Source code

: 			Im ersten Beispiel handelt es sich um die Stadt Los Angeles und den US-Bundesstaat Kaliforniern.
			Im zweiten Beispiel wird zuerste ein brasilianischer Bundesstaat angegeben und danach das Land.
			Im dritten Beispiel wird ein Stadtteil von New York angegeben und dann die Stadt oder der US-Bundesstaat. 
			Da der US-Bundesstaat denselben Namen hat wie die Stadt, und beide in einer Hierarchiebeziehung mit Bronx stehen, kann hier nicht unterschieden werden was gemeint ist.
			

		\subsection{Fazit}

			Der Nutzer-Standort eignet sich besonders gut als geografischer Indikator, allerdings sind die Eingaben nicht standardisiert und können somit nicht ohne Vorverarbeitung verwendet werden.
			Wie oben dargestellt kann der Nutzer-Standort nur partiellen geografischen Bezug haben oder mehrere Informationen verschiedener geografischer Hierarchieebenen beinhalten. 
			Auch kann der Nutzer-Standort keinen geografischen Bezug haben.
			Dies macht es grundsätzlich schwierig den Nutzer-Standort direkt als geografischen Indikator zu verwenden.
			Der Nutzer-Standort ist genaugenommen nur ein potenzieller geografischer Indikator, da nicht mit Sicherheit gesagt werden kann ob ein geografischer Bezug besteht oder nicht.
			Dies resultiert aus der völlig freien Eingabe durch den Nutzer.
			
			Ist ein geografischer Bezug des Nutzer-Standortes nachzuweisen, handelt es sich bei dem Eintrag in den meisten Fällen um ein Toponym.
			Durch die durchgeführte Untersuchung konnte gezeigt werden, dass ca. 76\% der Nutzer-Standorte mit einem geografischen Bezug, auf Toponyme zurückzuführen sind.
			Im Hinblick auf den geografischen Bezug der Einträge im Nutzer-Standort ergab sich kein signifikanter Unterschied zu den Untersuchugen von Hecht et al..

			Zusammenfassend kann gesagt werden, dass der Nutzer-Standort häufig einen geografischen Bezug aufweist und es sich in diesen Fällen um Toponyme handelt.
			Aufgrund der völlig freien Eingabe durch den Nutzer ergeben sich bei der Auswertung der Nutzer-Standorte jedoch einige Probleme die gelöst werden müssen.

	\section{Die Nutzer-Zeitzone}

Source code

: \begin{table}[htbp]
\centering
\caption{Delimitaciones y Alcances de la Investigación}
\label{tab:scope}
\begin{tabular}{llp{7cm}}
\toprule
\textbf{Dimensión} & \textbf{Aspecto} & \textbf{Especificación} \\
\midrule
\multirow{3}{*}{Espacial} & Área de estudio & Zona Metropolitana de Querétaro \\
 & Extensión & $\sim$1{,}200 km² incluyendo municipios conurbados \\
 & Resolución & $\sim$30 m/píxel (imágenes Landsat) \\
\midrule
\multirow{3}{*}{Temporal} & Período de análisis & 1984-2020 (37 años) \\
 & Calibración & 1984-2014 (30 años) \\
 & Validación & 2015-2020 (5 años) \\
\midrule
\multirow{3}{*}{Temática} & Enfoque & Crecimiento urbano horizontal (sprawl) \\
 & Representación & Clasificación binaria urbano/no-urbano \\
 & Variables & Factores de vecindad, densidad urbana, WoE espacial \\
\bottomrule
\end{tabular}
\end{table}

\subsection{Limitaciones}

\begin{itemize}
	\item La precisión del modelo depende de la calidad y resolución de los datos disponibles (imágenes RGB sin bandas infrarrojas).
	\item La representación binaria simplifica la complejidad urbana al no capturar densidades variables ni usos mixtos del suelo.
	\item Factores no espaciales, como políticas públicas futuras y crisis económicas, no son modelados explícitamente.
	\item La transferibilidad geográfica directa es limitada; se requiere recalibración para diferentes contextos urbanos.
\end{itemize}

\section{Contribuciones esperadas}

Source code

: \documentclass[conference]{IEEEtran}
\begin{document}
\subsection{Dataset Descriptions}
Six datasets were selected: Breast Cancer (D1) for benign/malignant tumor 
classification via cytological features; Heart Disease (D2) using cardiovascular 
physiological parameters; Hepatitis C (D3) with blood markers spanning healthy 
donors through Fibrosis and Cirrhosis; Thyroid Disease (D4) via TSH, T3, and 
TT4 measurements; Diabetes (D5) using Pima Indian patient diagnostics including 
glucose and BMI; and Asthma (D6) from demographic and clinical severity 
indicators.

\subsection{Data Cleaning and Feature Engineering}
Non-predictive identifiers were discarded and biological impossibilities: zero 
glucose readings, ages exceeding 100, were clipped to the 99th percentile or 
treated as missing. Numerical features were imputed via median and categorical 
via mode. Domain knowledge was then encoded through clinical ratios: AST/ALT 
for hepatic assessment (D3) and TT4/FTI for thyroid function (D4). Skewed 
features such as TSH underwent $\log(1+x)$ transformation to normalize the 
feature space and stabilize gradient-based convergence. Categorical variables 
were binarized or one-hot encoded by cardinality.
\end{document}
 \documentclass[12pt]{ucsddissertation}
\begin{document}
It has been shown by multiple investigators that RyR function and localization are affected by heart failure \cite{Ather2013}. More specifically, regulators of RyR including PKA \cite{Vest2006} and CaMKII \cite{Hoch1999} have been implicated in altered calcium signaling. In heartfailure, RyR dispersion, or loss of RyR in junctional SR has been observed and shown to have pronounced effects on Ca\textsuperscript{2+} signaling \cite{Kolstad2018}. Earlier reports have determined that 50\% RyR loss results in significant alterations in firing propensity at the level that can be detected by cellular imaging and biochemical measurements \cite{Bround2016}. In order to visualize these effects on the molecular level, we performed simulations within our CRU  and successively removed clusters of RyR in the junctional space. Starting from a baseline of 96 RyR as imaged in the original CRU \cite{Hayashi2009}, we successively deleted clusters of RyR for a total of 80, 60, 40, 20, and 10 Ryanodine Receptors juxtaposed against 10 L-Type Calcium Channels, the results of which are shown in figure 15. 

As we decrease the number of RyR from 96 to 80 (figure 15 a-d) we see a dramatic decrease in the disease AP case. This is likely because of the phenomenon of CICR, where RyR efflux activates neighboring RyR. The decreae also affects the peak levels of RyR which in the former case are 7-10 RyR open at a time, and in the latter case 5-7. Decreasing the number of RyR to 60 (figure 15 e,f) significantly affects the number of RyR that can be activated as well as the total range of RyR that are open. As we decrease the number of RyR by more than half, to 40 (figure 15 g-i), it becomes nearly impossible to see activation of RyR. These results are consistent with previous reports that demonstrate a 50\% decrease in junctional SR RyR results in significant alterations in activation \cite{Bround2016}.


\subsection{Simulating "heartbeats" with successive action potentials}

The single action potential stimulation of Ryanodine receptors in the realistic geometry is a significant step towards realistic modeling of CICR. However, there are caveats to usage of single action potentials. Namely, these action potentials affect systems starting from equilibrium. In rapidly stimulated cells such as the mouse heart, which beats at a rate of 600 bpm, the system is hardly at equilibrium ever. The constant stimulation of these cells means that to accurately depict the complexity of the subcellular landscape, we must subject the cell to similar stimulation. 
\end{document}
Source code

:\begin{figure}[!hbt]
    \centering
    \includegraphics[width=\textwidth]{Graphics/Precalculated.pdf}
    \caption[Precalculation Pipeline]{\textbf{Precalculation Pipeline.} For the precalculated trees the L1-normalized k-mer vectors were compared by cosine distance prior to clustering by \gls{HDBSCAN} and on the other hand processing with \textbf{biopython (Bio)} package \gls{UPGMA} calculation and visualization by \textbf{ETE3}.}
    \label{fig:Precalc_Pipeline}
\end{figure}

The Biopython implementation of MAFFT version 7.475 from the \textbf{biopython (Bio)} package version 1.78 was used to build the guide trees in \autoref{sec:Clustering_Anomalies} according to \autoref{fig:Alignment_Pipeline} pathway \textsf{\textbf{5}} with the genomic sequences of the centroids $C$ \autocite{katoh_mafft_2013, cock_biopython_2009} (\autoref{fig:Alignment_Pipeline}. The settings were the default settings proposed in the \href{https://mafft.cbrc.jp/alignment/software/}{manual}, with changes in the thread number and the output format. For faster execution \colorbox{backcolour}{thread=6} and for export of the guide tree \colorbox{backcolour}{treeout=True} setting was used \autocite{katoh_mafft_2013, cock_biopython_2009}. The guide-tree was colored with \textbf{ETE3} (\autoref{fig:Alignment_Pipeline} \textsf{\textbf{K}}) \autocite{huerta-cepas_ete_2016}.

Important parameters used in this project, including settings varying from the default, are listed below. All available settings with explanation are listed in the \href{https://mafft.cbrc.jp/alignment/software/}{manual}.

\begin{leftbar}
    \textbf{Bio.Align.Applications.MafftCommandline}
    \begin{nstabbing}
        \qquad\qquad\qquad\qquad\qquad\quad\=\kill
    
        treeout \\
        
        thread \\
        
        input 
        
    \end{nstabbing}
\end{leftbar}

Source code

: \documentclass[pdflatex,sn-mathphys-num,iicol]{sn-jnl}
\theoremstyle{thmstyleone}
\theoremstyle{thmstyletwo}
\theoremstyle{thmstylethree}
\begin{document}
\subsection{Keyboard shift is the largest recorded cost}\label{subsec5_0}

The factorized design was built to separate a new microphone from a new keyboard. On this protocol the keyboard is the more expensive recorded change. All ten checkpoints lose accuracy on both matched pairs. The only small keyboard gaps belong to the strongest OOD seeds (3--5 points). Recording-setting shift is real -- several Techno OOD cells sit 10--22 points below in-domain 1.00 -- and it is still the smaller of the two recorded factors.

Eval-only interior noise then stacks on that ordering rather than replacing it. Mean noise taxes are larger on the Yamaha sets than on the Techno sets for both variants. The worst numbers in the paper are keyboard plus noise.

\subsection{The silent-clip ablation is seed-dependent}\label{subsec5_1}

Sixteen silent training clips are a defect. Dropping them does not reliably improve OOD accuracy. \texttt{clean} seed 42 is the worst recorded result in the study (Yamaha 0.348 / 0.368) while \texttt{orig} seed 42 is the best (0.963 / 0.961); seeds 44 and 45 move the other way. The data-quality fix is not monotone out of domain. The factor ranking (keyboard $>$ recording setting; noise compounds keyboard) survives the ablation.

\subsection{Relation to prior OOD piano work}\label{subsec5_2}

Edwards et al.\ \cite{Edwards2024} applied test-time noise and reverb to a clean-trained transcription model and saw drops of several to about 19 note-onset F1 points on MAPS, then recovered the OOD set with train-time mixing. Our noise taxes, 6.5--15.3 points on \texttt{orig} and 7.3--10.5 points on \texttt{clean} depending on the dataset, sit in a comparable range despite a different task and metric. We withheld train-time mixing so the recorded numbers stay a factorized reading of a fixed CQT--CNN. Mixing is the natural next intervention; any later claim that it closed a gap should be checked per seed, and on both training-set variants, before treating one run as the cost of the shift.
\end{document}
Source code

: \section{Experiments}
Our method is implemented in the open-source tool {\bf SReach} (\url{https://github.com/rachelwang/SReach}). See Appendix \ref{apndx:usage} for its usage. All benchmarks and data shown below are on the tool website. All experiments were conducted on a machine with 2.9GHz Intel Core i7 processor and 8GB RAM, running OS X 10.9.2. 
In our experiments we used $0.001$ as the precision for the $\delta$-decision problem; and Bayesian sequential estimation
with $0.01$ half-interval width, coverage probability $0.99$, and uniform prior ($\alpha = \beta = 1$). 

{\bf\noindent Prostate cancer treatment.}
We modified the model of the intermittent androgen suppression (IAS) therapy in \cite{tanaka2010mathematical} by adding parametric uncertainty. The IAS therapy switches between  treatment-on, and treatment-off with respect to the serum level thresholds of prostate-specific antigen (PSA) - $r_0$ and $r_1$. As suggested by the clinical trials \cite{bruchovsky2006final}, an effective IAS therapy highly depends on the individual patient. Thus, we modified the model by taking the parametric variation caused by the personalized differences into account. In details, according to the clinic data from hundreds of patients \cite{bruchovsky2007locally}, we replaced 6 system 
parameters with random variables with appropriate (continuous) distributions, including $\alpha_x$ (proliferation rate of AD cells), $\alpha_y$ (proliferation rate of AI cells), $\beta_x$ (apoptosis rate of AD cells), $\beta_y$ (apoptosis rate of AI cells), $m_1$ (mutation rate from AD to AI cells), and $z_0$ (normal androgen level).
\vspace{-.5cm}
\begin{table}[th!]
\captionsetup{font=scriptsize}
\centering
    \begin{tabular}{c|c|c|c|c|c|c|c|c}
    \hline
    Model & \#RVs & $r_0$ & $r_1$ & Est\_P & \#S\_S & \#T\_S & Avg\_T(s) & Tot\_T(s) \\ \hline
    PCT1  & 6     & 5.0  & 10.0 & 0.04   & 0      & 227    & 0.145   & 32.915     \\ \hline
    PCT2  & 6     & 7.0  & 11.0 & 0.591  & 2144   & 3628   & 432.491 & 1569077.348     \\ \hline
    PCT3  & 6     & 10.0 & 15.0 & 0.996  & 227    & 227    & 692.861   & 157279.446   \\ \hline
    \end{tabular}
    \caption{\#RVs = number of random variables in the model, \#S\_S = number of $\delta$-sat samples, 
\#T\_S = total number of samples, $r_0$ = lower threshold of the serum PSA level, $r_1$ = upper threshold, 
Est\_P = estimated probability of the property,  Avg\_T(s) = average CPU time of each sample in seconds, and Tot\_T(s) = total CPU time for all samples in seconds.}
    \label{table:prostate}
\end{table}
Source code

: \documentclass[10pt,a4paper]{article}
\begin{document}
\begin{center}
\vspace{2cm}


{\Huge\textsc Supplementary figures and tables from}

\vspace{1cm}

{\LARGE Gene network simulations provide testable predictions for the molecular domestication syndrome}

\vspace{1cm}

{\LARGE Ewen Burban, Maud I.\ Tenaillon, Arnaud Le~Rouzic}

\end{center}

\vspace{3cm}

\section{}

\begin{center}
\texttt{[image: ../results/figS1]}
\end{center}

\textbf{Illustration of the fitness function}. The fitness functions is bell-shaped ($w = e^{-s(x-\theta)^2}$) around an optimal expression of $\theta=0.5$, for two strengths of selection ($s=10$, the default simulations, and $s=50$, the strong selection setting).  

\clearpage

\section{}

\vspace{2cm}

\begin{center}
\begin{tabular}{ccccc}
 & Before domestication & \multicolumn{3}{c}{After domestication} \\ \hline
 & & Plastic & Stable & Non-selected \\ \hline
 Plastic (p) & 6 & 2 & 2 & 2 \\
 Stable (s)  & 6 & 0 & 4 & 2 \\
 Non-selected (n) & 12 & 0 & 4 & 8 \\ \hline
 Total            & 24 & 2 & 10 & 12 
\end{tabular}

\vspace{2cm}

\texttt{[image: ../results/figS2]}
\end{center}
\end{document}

__Your objective__: Please print exactly what appears from the first line of the data through the line with "Ist ein geografischer", including both of those lines and nothing past them.

__Reply to the exercise__:
Source code

: 			Im ersten Beispiel handelt es sich um die Stadt Los Angeles und den US-Bundesstaat Kaliforniern.
			Im zweiten Beispiel wird zuerste ein brasilianischer Bundesstaat angegeben und danach das Land.
			Im dritten Beispiel wird ein Stadtteil von New York angegeben und dann die Stadt oder der US-Bundesstaat. 
			Da der US-Bundesstaat denselben Namen hat wie die Stadt, und beide in einer Hierarchiebeziehung mit Bronx stehen, kann hier nicht unterschieden werden was gemeint ist.
			

		\subsection{Fazit}

			Der Nutzer-Standort eignet sich besonders gut als geografischer Indikator, allerdings sind die Eingaben nicht standardisiert und können somit nicht ohne Vorverarbeitung verwendet werden.
			Wie oben dargestellt kann der Nutzer-Standort nur partiellen geografischen Bezug haben oder mehrere Informationen verschiedener geografischer Hierarchieebenen beinhalten. 
			Auch kann der Nutzer-Standort keinen geografischen Bezug haben.
			Dies macht es grundsätzlich schwierig den Nutzer-Standort direkt als geografischen Indikator zu verwenden.
			Der Nutzer-Standort ist genaugenommen nur ein potenzieller geografischer Indikator, da nicht mit Sicherheit gesagt werden kann ob ein geografischer Bezug besteht oder nicht.
			Dies resultiert aus der völlig freien Eingabe durch den Nutzer.
			
			Ist ein geografischer Bezug des Nutzer-Standortes nachzuweisen, handelt es sich bei dem Eintrag in den meisten Fällen um ein Toponym.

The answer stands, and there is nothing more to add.